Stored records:

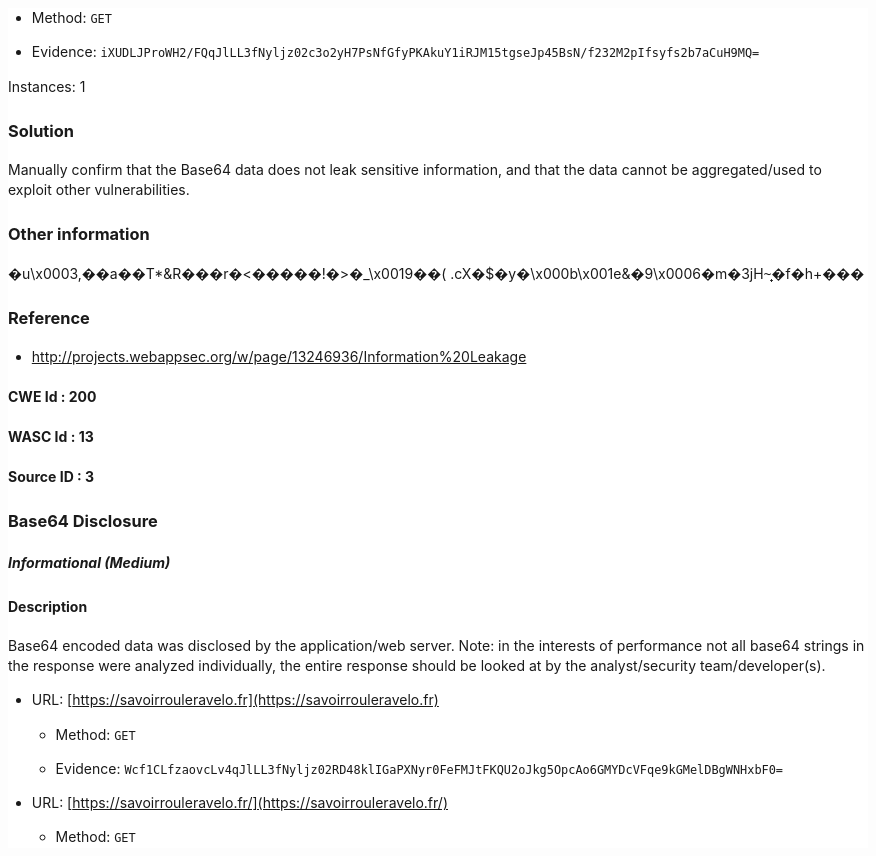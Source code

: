  
  * Method: `GET`
  
  
  * Evidence: `iXUDLJProWH2/FQqJlLL3fNyljz02c3o2yH7PsNfGfyPKAkuY1iRJM15tgseJp45BsN/f232M2pIfsyfs2b7aCuH9MQ=`
  
  
  
  
Instances: 1
  
### Solution
<p>Manually confirm that the Base64 data does not leak sensitive information, and that the data cannot be aggregated/used to exploit other vulnerabilities.</p>
  
### Other information
<p>�u\x0003,��a��T*&R���r�<�����!�>�_\x0019��(	.cX�$�y�\x000b\x001e&�9\x0006�m�3jH~̟�f�h+���</p>
  
### Reference
* http://projects.webappsec.org/w/page/13246936/Information%20Leakage

  
#### CWE Id : 200
  
#### WASC Id : 13
  
#### Source ID : 3

  
  
  
  
### Base64 Disclosure
##### Informational (Medium)
  
  
  
  
#### Description
<p>Base64 encoded data was disclosed by the application/web server. Note: in the interests of performance not all base64 strings in the response were analyzed individually, the entire response should be looked at by the analyst/security team/developer(s).</p>
  
  
  
* URL: [https://savoirrouleravelo.fr](https://savoirrouleravelo.fr)
  
  
  * Method: `GET`
  
  
  * Evidence: `Wcf1CLfzaovcLv4qJlLL3fNyljz02RD48klIGaPXNyr0FeFMJtFKQU2oJkg5OpcAo6GMYDcVFqe9kGMelDBgWNHxbF0=`
  
  
  
  
* URL: [https://savoirrouleravelo.fr/](https://savoirrouleravelo.fr/)
  
  
  * Method: `GET`
  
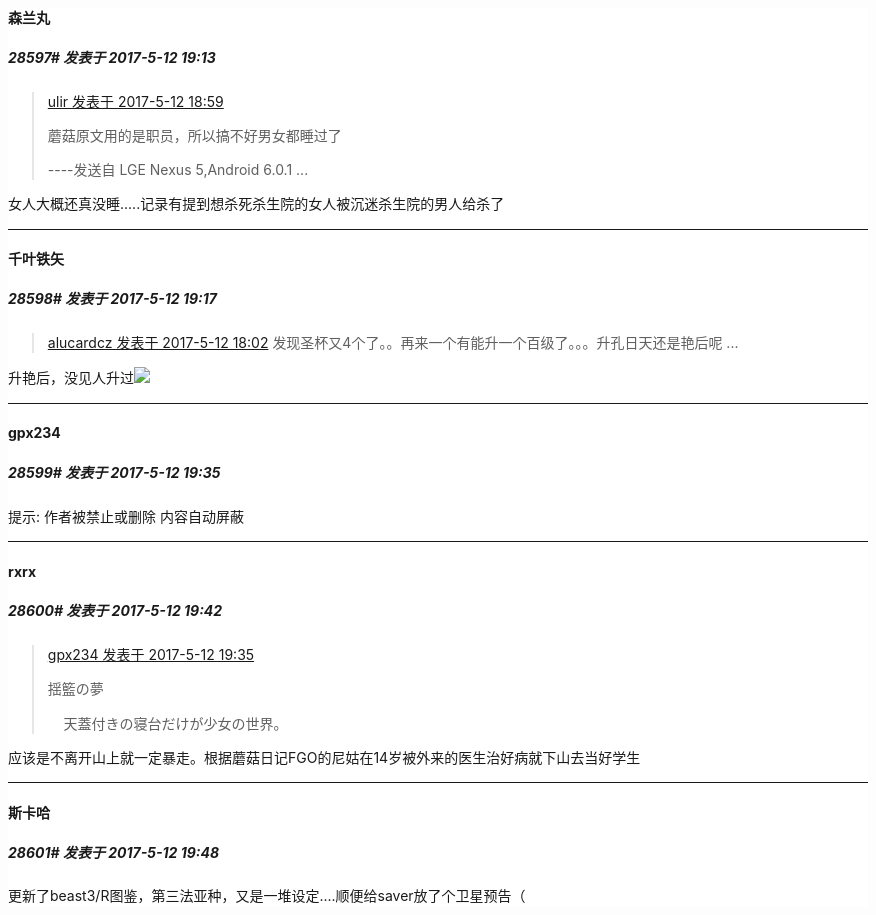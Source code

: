 ####  森兰丸  
##### 28597#       发表于 2017-5-12 19:13


<blockquote><a href="httphttps://bbs.saraba1st.com/2b/forum.php?mod=redirect&amp;goto=findpost&amp;pid=35930681&amp;ptid=1085254" target="_blank">ulir 发表于 2017-5-12 18:59</a>

蘑菇原文用的是职员，所以搞不好男女都睡过了


----发送自 LGE Nexus 5,Android 6.0.1 ...</blockquote>
女人大概还真没睡.....记录有提到想杀死杀生院的女人被沉迷杀生院的男人给杀了


*****

####  千叶铁矢  
##### 28598#       发表于 2017-5-12 19:17


<blockquote><a href="httphttps://bbs.saraba1st.com/2b/forum.php?mod=redirect&amp;amp;goto=findpost&amp;amp;pid=35930280&amp;amp;ptid=1085254" target="_blank">alucardcz 发表于 2017-5-12 18:02</a>
发现圣杯又4个了。。再来一个有能升一个百级了。。。升孔日天还是艳后呢 ...</blockquote>
升艳后，没见人升过<img src="https://static.saraba1st.com/image/smiley/face2017/009.gif" referrerpolicy="no-referrer">


*****

####  gpx234  
##### 28599#       发表于 2017-5-12 19:35

提示: 作者被禁止或删除 内容自动屏蔽


*****

####  rxrx  
##### 28600#       发表于 2017-5-12 19:42


<blockquote><a href="httphttps://bbs.saraba1st.com/2b/forum.php?mod=redirect&amp;goto=findpost&amp;pid=35930912&amp;ptid=1085254" target="_blank">gpx234 发表于 2017-5-12 19:35</a>

揺籃の夢


    天蓋付きの寝台だけが少女の世界。 </blockquote>
应该是不离开山上就一定暴走。根据蘑菇日记FGO的尼姑在14岁被外来的医生治好病就下山去当好学生


*****

####  斯卡哈  
##### 28601#       发表于 2017-5-12 19:48


更新了beast3/R图鉴，第三法亚种，又是一堆设定....顺便给saver放了个卫星预告（

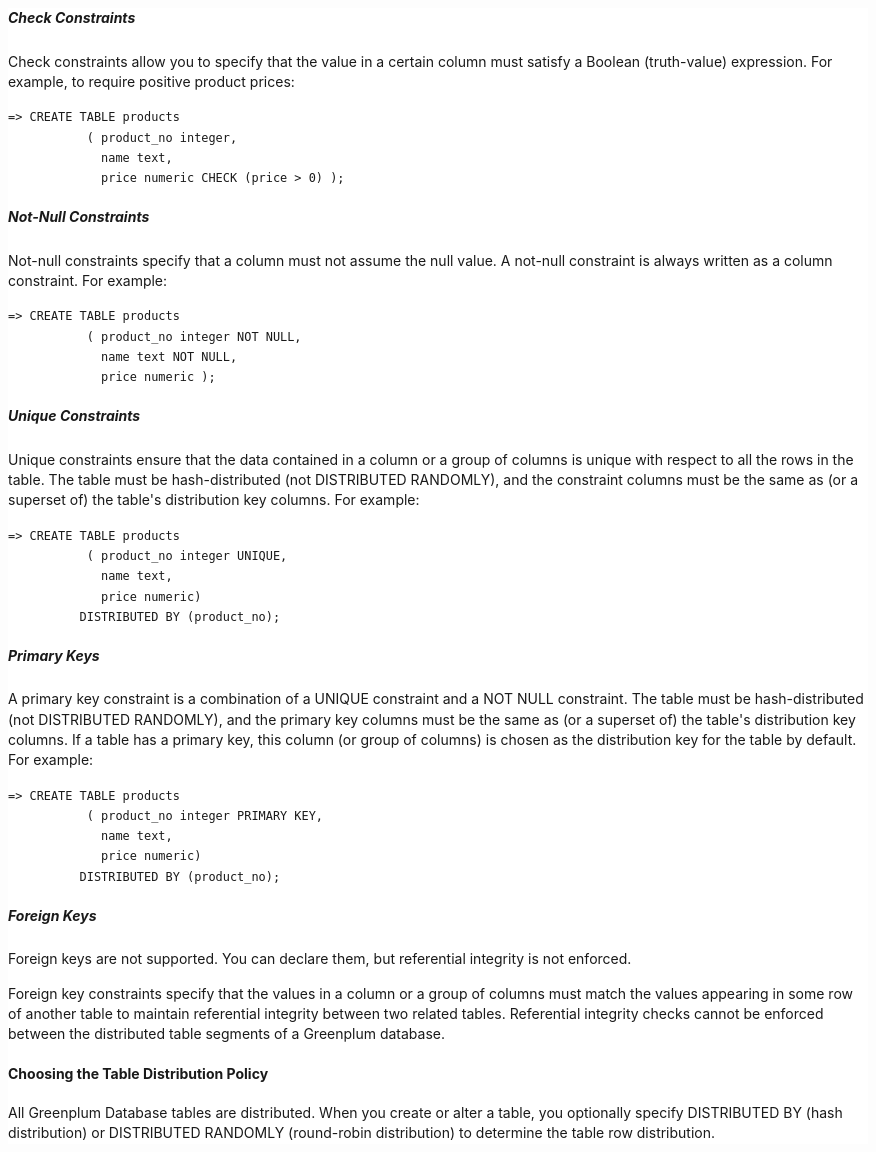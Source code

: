 ##### Check Constraints
Check constraints allow you to specify that the value in a certain column must satisfy a Boolean (truth-value) expression. For example, to require positive product prices:

	=> CREATE TABLE products 
	           ( product_no integer, 
	             name text, 
	             price numeric CHECK (price > 0) );

##### Not-Null Constraints

Not-null constraints specify that a column must not assume the null value. A not-null constraint is always written as a column constraint. For example:

	=> CREATE TABLE products 
	           ( product_no integer NOT NULL,
	             name text NOT NULL,
	             price numeric );

##### Unique Constraints

Unique constraints ensure that the data contained in a column or a group of columns is unique with respect to all the rows in the table. The table must be hash-distributed (not DISTRIBUTED RANDOMLY), and the constraint columns must be the same as (or a superset of) the table's distribution key columns. For example:

	=> CREATE TABLE products 
	           ( product_no integer UNIQUE, 
	             name text, 
	             price numeric)
	          DISTRIBUTED BY (product_no);

##### Primary Keys

A primary key constraint is a combination of a UNIQUE constraint and a NOT NULL constraint. The table must be hash-distributed (not DISTRIBUTED RANDOMLY), and the primary key columns must be the same as (or a superset of) the table's distribution key columns. If a table has a primary key, this column (or group of columns) is chosen as the distribution key for the table by default. For example:

	=> CREATE TABLE products 
	           ( product_no integer PRIMARY KEY, 
	             name text, 
	             price numeric)
	          DISTRIBUTED BY (product_no);

##### Foreign Keys

Foreign keys are not supported. You can declare them, but referential integrity is not enforced.

Foreign key constraints specify that the values in a column or a group of columns must match the values appearing in some row of another table to maintain referential integrity between two related tables. Referential integrity checks cannot be enforced between the distributed table segments of a Greenplum database.

#### Choosing the Table Distribution Policy
All Greenplum Database tables are distributed. When you create or alter a table, you optionally specify DISTRIBUTED BY (hash distribution) or DISTRIBUTED RANDOMLY (round-robin distribution) to determine the table row distribution.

# Work instruction
Give again, exactly, the lines from the start of the data through the one holding "### Solution"; omit the pictures.

# Reply to the exercise
Source code

:  
  * Method: `GET`
  
  
  * Evidence: `iXUDLJProWH2/FQqJlLL3fNyljz02c3o2yH7PsNfGfyPKAkuY1iRJM15tgseJp45BsN/f232M2pIfsyfs2b7aCuH9MQ=`
  
  
  
  
Instances: 1
  
### Solution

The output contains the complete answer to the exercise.